Committee Democrats strongly disagree with the majority’s recommendation, arguing that closing the EAC would shift its responsibilities — including certifying voting machines — to what they call “the increasingly deadlocked and incapacitated” Federal Election Commission.

Instead, Democrats offered four cost-cutting suggestions of their own to the supercommittee: saving energy in Hill buildings through steps such as “adjusting corridor lighting levels and ambient temperatures overnight”; cutting computing costs by using new technology to manage constituent communications; raising the fees that applicants pay to the Library of Congress’s Copyright Office; and reducing printing at executive branch agencies that could be done by the Government Printing Office.

Salley Wood, the spokeswoman for House Administration Republicans, said the majority is already trying to reduce energy use and promote better use of technology. As for the Printing Office proposal, she asked: “Why doesn’t the administration follow Congress’s lead and reduce printing?”

Web kudos for the Hill

The next round of Grammys and Oscars won’t be handed out until February, but for tech-savvy Capitol Hill denizens, this is the big week — the Gold Mouse Awards have been announced.

Every two years, the nonpartisan Congressional Management Foundation hands out letter grades to the Web sites of House and Senate committees and lawmakers’ offices, rating the sites based on their usability, transparency and a host of other factors. This year, the CMF gave a Platinum, Gold, Silver or Bronze Mouse award to 98 of the 618 sites it reviewed.

The best Senate member site, the group said, belonged to Sen. Mark Begich (D-Alaska). Rep. Paul Ryan (R-Wis.) took the prize for best House member site. House Minority Leader Nancy Pelosi (D-Calif.) got the nod for best leadership site, and the House Committee on Education and the Workforce was judged to have the top panel site.

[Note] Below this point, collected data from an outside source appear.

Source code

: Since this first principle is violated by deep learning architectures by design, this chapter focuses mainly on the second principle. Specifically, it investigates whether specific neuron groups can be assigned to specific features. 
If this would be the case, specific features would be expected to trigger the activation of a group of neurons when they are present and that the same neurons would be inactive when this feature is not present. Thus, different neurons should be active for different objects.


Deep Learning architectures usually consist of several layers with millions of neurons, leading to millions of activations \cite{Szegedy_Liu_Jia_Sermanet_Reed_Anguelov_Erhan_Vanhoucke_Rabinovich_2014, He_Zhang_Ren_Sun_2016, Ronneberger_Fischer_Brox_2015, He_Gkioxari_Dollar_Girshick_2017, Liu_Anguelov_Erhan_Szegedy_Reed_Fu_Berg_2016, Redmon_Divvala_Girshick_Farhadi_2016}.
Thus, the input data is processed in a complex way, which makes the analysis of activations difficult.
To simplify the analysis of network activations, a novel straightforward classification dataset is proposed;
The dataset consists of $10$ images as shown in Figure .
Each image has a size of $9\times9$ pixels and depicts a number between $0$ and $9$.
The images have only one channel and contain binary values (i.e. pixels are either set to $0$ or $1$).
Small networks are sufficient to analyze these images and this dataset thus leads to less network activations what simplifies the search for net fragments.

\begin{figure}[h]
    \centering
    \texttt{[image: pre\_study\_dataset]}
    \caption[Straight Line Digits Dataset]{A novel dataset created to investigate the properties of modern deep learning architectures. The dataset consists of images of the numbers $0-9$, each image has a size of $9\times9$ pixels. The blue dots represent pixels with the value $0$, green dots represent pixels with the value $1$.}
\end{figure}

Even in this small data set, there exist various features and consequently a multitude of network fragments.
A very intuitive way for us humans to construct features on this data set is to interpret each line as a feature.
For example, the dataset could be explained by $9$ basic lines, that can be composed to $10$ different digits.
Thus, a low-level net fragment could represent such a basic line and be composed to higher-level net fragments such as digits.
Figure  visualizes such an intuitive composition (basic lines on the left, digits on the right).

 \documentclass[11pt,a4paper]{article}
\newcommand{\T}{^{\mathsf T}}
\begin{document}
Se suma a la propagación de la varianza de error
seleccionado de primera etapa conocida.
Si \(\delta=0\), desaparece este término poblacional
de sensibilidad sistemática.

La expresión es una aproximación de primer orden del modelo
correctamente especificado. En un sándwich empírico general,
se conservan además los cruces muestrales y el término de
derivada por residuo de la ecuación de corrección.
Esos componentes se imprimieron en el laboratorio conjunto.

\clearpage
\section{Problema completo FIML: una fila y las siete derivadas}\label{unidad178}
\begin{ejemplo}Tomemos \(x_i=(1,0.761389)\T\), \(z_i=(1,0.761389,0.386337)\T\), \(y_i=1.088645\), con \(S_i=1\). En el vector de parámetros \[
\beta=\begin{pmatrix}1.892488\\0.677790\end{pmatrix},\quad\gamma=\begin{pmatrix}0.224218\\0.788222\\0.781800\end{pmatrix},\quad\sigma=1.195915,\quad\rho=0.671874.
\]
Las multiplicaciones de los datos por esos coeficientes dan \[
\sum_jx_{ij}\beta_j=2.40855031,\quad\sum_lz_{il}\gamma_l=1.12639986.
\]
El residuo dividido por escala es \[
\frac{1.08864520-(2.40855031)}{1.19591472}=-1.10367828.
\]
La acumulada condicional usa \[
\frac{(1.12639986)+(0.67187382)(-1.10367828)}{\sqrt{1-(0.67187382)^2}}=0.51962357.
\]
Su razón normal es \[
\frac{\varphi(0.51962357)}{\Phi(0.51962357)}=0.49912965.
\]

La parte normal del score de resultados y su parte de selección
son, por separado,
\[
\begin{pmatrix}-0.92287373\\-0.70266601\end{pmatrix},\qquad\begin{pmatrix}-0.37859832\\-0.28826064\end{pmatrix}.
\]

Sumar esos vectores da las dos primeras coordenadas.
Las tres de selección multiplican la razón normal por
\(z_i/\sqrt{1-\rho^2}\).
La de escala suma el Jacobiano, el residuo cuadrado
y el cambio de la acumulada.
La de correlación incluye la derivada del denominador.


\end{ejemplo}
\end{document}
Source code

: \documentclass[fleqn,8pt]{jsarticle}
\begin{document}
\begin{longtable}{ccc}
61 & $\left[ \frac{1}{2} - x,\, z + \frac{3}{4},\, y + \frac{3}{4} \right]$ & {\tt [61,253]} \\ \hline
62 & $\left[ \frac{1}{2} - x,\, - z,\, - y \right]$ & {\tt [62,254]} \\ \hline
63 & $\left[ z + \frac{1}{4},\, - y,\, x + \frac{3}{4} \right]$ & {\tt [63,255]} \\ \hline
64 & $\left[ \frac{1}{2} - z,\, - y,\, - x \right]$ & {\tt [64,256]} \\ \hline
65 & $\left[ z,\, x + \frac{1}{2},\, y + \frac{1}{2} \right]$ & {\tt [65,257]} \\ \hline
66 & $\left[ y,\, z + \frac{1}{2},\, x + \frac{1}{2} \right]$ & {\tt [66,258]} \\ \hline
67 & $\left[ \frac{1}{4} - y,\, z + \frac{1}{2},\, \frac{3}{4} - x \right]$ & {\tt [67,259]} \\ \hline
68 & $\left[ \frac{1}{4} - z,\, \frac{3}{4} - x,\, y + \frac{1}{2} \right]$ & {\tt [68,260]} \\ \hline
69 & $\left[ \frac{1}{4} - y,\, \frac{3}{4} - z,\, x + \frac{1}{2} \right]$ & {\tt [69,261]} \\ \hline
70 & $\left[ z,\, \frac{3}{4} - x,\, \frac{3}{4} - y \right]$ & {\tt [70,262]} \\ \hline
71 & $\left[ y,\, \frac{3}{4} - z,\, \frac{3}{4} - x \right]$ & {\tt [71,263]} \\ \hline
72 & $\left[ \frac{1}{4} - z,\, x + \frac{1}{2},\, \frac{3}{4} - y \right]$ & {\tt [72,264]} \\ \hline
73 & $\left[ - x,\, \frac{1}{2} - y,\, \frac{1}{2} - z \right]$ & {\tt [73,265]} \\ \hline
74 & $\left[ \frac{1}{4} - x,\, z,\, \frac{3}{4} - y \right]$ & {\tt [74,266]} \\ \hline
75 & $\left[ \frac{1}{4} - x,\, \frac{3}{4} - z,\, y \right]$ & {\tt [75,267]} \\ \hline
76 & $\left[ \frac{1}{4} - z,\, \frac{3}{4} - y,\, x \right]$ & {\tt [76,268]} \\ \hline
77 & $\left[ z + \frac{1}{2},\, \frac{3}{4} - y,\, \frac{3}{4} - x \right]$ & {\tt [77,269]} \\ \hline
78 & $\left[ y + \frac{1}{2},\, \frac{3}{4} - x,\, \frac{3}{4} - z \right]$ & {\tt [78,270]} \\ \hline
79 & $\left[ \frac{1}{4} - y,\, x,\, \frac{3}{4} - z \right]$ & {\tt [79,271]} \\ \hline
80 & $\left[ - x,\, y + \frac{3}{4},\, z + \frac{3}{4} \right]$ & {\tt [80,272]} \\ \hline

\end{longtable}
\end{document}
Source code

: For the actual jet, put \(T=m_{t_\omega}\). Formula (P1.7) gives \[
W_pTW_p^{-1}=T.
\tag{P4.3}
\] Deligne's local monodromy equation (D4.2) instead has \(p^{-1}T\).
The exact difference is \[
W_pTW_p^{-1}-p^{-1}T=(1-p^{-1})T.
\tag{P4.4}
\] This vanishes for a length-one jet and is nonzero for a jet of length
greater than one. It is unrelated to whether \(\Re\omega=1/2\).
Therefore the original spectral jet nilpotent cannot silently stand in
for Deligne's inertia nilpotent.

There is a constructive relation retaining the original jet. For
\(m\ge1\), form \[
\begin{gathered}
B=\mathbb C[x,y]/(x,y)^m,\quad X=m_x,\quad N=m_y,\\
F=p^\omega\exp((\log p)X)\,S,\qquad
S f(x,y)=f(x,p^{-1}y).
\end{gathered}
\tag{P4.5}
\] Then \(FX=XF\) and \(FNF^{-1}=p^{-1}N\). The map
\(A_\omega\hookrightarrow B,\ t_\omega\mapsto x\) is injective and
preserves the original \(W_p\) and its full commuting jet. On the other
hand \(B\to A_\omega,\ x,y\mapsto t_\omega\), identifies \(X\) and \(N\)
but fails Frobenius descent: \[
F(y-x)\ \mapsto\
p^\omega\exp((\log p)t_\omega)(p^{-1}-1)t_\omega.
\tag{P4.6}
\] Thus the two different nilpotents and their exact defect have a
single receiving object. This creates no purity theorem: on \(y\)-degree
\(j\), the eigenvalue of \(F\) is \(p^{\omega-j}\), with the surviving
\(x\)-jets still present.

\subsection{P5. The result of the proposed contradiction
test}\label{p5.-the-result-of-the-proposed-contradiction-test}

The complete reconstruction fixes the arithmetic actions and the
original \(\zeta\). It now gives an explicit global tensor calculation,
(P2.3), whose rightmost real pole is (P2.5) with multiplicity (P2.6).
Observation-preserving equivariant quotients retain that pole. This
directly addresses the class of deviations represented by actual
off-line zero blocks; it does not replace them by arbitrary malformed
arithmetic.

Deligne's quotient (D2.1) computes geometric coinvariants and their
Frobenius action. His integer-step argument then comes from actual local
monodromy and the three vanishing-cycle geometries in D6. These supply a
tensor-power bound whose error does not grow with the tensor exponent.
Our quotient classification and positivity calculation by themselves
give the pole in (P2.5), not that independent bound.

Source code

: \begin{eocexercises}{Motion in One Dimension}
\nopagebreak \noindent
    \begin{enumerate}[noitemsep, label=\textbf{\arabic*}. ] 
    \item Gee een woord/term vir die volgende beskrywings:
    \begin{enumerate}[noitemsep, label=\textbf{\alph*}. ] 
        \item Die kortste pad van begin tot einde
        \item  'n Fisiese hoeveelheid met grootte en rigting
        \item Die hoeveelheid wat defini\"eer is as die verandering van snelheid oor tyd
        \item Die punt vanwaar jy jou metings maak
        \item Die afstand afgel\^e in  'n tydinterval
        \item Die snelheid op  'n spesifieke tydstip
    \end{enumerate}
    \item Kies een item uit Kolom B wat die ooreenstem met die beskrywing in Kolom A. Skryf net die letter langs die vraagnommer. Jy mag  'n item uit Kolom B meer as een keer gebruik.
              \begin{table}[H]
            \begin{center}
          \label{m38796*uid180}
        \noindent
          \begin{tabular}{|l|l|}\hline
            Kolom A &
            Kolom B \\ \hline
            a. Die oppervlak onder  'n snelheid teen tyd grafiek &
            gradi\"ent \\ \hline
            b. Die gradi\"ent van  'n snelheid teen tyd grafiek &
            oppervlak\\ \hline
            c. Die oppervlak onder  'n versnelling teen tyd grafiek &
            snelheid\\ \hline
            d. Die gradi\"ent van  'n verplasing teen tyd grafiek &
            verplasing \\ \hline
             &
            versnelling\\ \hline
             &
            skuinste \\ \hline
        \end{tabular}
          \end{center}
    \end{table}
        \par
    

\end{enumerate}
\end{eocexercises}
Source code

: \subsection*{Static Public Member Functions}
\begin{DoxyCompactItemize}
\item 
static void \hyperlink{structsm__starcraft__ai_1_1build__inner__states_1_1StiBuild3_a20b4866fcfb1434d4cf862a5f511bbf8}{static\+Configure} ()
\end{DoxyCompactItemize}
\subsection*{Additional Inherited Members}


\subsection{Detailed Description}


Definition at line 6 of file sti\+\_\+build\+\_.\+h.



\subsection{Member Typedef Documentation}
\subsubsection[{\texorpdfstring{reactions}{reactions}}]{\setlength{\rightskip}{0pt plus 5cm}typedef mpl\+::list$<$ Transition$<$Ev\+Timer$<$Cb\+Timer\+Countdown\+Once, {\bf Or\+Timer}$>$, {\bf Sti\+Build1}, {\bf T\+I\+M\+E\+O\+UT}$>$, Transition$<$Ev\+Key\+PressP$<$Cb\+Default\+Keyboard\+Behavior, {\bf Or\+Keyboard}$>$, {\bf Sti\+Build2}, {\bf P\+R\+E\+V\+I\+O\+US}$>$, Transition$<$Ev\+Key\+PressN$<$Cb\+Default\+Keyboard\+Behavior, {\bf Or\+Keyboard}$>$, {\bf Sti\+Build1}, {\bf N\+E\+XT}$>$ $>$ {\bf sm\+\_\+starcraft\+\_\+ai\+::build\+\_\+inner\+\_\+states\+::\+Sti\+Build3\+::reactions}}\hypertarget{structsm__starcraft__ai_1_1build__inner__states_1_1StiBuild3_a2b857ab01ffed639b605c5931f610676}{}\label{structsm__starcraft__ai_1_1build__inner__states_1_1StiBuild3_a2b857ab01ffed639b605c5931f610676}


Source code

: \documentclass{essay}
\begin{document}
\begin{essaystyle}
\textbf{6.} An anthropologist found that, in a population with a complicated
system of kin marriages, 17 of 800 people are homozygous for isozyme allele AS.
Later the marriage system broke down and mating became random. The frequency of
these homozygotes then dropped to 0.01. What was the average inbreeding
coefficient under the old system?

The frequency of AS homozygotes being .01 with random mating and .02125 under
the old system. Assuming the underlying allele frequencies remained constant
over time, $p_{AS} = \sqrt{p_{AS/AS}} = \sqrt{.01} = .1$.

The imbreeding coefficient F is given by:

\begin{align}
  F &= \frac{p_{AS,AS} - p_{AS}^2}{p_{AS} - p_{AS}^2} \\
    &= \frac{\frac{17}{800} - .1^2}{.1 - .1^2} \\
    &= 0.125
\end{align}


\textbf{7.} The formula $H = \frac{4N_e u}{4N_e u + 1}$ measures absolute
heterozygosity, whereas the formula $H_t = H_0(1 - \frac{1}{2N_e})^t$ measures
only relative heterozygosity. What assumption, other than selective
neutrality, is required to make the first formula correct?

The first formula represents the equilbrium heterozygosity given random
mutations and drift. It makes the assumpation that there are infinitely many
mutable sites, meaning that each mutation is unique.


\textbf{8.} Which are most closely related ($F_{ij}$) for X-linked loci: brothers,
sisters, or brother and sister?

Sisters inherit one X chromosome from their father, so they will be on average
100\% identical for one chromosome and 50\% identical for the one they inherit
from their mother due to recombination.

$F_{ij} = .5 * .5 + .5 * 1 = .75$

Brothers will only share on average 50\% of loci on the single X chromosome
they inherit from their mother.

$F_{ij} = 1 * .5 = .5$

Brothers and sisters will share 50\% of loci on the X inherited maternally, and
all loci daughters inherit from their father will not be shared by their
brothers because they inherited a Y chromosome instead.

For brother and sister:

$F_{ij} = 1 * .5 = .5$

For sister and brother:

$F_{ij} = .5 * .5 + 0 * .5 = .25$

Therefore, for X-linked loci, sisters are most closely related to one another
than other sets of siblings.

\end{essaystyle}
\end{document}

On the bright side, the CMF found that “the overall quality of congressional websites has improved between 2009 and 2011.” While the most commonly issued grade in the group’s report two years ago was an F, it’s now a B. As it has documented in other reports, the CMF also found that “the use of social media tools by congressional offices has risen exponentially.”

Less charitably, the CMF said that a “significant number of Member websites lack basic educational and transparency features and content valuable to their constituents.” When people want to know where their lawmakers stand on a particular issue, they usually go first to the members’ Web sites. But, the CMF found, “a significant number of Member websites do not offer basic information about their activities, the work of the Congress, or even the legislative process.”

Among the large group of freshmen elected in 2010, the House members did much better than their Senate counterparts. While 61 percent of House freshmen earned an A or a B for their sites, no Senate freshmen got an A, and nearly half of the new senators received a D or an F.

Showing mercy, the CMF’s report does not mention by name the lawmakers who scored the lowest grades. So no awards for the worst sites — the Rusty Mouse? the Cubic Zirconia Mouse? — will be handed out. Not yet, anyway.